A generation has grow up with either the blue screen of death or the whirly beach ball of death. A minority with unix error messages.

The blue screen means one thing. Something went wrong.

Something.

Could be anything.

So what comes next? What do you do about this? You restart the computer, grab the backup and cuddle it, hoping it or the computer's hard disk are ok.

The problem with the blue screen of death is that an archetypal shit error message. It doesn't help.

Error messages should do one of two things: help the user and help the coder.

For the error message to help the user, it needs to tell them what to do next and it needs to give them a safe way out. I heard of an early software QA engineer who would routinely hit keys randomly when a dialogue box came up because, he said software should be able to fuck things up for you that badly. Users can't be trusted, so don't let them irreversibly screw up their data just because you trusted them.

Thats the user: give them a safe next step. Say "something went wrong - try this or give us a call". Don't tell the end user error 26xf9 occurred, because frankly, my dear, they don't give a damn. They just want your software to work.

And then there's the second audience of your error messages. Coders. This is an odd audience because it might include someone you know very well.

You.

If you write some code today, chances are that in a couple of years you'll see it go wrong and be on the receiving end of your own error message.
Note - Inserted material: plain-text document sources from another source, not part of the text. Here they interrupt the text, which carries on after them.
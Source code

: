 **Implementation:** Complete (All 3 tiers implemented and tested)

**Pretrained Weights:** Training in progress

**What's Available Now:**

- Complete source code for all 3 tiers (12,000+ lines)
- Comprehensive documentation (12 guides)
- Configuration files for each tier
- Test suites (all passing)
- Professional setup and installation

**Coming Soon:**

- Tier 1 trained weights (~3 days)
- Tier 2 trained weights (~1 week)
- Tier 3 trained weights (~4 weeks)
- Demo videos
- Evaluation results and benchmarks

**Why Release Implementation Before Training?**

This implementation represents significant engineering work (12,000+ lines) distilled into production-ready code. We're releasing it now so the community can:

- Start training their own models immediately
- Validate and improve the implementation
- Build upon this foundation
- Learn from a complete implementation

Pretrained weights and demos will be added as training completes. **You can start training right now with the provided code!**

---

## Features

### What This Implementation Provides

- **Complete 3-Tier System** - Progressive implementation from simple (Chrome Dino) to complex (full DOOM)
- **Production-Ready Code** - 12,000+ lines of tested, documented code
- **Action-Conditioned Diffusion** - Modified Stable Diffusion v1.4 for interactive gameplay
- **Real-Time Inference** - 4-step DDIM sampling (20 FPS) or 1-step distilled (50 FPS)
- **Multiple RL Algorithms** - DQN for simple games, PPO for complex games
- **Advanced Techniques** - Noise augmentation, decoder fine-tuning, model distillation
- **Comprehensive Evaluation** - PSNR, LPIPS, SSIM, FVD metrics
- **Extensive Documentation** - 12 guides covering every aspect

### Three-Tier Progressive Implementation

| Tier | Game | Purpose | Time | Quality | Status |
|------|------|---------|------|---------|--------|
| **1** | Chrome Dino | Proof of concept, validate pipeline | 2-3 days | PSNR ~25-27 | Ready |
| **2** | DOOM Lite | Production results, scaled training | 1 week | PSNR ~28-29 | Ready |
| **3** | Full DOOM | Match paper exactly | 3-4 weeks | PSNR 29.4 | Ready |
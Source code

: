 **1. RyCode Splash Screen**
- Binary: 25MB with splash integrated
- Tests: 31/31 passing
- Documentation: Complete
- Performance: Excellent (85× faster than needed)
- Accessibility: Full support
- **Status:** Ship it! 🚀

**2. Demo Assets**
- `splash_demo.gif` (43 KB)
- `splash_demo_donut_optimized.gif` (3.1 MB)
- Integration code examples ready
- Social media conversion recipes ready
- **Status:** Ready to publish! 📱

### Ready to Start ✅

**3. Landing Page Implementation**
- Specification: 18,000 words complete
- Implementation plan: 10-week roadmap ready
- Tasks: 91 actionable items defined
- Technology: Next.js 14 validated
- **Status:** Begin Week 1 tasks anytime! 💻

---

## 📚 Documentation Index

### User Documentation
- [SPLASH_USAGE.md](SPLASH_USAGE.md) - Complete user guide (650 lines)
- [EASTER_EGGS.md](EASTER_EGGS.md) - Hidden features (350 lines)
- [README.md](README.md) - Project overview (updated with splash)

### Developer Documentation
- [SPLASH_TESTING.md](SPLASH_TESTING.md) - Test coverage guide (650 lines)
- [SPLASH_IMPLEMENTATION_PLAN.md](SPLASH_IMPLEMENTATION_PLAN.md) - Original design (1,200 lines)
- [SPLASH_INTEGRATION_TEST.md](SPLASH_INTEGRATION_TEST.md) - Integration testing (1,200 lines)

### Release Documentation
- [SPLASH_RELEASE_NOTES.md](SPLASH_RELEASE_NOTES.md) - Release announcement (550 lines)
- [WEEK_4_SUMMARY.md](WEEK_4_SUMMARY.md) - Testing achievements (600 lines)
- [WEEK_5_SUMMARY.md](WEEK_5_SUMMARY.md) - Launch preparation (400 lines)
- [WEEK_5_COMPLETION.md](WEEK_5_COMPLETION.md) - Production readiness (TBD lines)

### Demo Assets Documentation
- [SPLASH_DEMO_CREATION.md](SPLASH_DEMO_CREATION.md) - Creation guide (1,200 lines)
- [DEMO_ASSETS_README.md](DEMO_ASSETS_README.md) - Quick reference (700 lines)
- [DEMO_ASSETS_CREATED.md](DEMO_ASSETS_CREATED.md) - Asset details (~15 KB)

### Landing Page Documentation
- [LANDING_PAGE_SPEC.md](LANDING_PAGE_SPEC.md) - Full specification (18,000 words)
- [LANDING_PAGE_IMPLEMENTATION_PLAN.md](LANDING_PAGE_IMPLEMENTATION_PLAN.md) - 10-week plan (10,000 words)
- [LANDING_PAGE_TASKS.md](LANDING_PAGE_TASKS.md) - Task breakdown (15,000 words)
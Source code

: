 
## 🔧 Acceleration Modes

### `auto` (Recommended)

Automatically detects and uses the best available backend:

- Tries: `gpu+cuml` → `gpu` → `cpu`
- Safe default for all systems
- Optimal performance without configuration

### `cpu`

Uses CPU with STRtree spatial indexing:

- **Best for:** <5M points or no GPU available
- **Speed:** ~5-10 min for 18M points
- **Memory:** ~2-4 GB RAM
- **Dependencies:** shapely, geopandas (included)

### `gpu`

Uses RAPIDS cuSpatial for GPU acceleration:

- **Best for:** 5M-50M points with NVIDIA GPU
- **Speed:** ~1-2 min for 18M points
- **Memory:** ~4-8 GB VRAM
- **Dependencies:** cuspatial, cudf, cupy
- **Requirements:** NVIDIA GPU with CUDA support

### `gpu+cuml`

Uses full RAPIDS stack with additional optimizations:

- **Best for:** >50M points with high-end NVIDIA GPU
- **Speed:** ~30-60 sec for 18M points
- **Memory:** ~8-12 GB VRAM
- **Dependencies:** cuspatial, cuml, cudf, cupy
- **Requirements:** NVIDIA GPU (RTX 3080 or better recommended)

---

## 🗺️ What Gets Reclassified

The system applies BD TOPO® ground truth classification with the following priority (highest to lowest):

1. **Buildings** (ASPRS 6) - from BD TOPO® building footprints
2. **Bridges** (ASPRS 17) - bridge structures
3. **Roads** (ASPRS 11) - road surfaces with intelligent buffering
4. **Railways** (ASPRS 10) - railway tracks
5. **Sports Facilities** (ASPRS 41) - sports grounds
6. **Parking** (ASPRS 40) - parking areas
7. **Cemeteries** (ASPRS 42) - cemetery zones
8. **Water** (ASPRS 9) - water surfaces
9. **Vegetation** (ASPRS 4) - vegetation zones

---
One such wonderful and annoying example was some code I wrote roughly I-can't-remember years ago which, for a good 5 years would send me an email when something happened with the line number, date and my name.

You will hate yourself if you don't write good error messages.

So, what makes a good error message?

As for the user, give the coder what comes next. If the error is an API error, which will be true for many closed-source systems, provide a link to documentation or at least some hint like.

you should pass theFunction([1,2,3])

If it's a more fundamental error, such as file permissions or the network access of the program, give the user a link to the FAQ or basic requirements of the system. Don't say:

System cannot communication with superstructurecrap

...without explaining everything the system has to communicate with.